• **Plain-text document sources**:
● ● ●
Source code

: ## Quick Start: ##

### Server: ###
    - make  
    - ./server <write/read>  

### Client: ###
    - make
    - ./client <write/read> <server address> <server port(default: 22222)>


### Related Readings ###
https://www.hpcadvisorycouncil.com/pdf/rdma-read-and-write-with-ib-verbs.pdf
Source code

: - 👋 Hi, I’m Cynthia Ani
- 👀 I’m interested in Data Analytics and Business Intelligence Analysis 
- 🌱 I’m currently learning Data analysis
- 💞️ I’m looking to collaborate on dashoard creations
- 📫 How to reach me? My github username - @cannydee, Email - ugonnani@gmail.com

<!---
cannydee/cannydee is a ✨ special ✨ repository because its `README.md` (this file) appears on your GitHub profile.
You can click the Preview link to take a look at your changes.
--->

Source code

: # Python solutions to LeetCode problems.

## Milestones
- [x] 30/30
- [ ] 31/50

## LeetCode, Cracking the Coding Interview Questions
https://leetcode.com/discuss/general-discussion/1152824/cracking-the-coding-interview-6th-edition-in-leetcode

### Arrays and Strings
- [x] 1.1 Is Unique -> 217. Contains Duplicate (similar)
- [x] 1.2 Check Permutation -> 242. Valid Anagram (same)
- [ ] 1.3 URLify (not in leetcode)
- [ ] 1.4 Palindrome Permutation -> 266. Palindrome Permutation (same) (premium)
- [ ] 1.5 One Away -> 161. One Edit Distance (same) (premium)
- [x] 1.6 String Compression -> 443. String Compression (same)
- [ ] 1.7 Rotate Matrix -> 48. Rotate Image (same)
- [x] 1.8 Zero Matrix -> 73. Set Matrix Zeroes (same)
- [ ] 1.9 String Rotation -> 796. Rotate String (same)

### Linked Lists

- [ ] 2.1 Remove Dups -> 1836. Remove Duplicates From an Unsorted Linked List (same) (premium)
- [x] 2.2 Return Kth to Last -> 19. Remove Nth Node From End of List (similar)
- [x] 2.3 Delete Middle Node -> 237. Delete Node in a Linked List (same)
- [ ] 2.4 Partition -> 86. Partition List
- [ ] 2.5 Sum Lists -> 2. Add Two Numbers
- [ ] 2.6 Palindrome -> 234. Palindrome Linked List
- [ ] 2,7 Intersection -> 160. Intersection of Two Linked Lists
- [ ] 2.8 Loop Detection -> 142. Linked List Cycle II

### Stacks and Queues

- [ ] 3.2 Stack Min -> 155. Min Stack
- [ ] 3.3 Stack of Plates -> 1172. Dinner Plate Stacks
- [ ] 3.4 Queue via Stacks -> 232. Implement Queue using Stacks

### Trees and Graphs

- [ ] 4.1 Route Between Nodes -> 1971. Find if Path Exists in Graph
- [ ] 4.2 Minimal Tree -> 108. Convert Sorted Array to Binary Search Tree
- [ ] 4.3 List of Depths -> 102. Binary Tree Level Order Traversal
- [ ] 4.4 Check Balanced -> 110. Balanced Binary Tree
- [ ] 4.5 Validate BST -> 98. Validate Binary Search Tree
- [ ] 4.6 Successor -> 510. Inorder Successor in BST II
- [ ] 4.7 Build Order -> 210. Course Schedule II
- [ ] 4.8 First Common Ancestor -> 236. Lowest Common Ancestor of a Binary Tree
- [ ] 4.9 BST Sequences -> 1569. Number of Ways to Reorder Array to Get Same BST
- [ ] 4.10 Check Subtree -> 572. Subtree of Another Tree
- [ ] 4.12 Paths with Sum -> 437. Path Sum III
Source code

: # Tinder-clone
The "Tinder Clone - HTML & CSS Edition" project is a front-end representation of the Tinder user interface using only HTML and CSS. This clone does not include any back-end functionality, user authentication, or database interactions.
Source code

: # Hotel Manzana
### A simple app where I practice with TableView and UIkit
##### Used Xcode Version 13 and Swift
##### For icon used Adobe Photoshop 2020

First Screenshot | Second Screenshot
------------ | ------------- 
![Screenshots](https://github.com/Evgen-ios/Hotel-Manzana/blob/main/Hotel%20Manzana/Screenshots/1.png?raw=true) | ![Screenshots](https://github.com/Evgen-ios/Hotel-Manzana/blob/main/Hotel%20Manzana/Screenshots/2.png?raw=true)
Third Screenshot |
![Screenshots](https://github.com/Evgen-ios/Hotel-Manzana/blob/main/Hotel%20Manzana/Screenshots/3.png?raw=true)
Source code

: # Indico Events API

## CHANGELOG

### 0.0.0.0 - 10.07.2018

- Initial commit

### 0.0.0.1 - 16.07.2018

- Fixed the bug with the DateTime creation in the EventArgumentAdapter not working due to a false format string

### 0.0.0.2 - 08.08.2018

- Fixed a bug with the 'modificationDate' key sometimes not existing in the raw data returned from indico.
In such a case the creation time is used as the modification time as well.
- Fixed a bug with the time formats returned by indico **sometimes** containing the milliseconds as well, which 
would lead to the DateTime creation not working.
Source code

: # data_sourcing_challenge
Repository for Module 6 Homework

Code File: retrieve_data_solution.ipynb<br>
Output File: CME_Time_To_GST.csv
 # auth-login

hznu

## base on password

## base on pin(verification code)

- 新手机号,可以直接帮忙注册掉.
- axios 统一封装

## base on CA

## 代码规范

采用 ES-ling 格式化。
● ● ●
• **Exercise**: Lines from the start of the records through the one containing "- 🌱 I’m currently learning Data analysis" are what should be retyped, exactly and in full, both ends included.

• **Reply to the task**:
Source code

: ## Quick Start: ##

### Server: ###
    - make  
    - ./server <write/read>  

### Client: ###
    - make
    - ./client <write/read> <server address> <server port(default: 22222)>


### Related Readings ###
https://www.hpcadvisorycouncil.com/pdf/rdma-read-and-write-with-ib-verbs.pdf
Source code

: - 👋 Hi, I’m Cynthia Ani
- 👀 I’m interested in Data Analytics and Business Intelligence Analysis 
- 🌱 I’m currently learning Data analysis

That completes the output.